Okay, we have to admit something. There are lots of teas that we adore. There are lots of teas we like, and there’s lapsang souchong. A friend gave us a box of Twinings’ lapsang souchong tea, but we just couldn’t get on with it. It’s something of an acquired taste. One that’s far too smoky and potent for us, but you shouldn’t take our word for it because it’s a very popular tea that countless people enjoy. You might know about its divisive flavour and notes, but what are some lapsang souchong benefits?
What is Lapsang Souchong?
Lapsang Souchong is a black tea that originated in China, and it has a woody, smoky, almost tobacco-like taste. The Tea Makers website briefly explains its history by telling an oft-repeated story about how a passing army camped at a tea production facility in the 17th century. Once the soldiers had left, the farmers had to work quickly to catch up with the tea harvest, so they smoked the leaves over pine embers to make them dry faster. The tea became popular with foreign traders and is now enjoyed worldwide. You can buy it loose leaf or in tea bags.
Can you enjoy lapsang souchong with milk?
Traditionally, you serve lapsang souchong on its own, but you can add milk and sugar if you’d prefer.
Lapsang Souchong Benefits
There are many reported benefits of teas – both black and green. Whilst it’s important to remember not to get carried away (tea isn’t a magic health bullet), it does have a long history of being used in Eastern medicine. In the West, emerging research also suggests that it has health benefits, even helping protect against cardiovascular disease and diabetes.
Many health benefits associated with black teas like lapsang souchong are due to the antioxidants like theaflavin. Whilst we often hear about the benefits of green tea, it’s interesting to note that the oxidation process, which turns tea leaves from green to black, actually increases the levels of antioxidants. Antioxidants help protect us from free radicals, which can cause DNA damage and increase our risk of several common illnesses and diseases, including cardiovascular disease. This makes lapsang souchong a good choice for anyone looking to support their general health.
One study published in the science journal molecules reports several potential health benefits ‘including fat-reducing and glucose-lowering capabilities and lifestyle-related disease prevention’, which may include ‘anticancer, antiviral, anti-inflammatory and antibacterial’. It’s also been reported that black tea may reduce cholesterol and help protect the brain.
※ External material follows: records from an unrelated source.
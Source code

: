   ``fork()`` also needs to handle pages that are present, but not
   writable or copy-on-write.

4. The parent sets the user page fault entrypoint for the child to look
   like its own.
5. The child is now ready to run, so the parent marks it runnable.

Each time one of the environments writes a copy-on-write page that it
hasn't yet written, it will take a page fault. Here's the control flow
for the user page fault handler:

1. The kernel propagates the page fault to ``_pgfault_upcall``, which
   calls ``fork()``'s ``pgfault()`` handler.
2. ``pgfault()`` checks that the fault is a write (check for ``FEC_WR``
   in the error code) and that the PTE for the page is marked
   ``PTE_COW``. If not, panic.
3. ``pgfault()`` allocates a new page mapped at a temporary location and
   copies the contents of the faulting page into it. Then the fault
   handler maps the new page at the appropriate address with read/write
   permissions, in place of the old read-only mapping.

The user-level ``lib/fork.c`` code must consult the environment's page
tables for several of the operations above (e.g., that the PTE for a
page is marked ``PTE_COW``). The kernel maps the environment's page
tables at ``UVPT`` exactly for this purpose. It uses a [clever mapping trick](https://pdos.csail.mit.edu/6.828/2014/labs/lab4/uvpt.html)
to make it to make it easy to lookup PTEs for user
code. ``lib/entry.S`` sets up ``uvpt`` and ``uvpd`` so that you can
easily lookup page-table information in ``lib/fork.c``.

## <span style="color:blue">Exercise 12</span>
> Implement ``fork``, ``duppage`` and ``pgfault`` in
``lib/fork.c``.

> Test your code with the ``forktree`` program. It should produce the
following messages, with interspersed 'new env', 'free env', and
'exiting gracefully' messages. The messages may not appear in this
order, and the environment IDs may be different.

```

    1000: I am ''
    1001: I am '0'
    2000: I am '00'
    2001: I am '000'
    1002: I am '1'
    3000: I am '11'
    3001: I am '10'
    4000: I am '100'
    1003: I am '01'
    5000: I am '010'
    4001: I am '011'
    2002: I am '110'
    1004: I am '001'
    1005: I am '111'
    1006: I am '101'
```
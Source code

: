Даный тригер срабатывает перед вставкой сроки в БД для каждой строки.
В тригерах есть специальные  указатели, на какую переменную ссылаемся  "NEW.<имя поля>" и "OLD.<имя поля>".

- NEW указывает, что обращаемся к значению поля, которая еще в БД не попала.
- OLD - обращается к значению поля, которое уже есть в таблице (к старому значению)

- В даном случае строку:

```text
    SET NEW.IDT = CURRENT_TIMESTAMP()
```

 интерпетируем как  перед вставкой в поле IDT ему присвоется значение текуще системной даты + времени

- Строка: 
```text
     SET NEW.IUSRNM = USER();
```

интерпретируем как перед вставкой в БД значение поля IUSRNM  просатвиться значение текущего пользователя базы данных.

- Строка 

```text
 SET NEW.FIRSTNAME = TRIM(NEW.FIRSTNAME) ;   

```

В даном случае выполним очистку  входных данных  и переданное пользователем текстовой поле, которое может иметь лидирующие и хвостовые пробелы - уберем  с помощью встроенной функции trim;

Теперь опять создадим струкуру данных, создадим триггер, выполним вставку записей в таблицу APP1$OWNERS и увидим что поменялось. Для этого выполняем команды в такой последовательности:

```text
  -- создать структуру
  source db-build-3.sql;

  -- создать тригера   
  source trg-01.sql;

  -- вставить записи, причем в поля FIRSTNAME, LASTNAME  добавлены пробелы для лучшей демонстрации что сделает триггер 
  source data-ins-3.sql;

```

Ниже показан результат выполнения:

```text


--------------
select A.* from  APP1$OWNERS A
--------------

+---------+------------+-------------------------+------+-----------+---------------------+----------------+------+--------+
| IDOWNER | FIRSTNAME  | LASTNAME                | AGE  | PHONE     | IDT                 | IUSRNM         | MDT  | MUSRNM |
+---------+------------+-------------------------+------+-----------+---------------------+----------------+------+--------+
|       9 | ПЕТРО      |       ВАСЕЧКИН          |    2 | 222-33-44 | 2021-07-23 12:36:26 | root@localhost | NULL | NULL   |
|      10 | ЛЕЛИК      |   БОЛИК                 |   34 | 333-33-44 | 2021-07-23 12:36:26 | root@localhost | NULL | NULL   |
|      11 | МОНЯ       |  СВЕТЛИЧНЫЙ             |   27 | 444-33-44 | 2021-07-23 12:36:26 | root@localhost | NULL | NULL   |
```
The caffeine in lapsang souchong tea can also help boost metabolism, helping aid in weight loss or maintenance. It has a lower caffeine content than other teas, so it’s suitable for anyone looking for a quick pick-me-up without the full-blown effects of other caffeinated teas.
Lapsang souchong and cancer
There has been some concern that lapsang souchong is carcinogenic because the leaves are smoked. Lapsang souchong sold in the EU is smoked in ways that don’t result in polycyclic aromatic hydrocarbon (PCH) residues that occur when burning wood. PCH molecules are considered toxic to humans.
Lapsang souchong is something of an acquired taste with its intensely smoky flavour. However, there are several reported health benefits for those who enjoy it, including a boost in free-radical fighting antioxidants and a metabolism boost. If you find the taste too much, you can always add a small amount to another black tea for a smoky hit without the overwhelming taste that sometimes puts people off.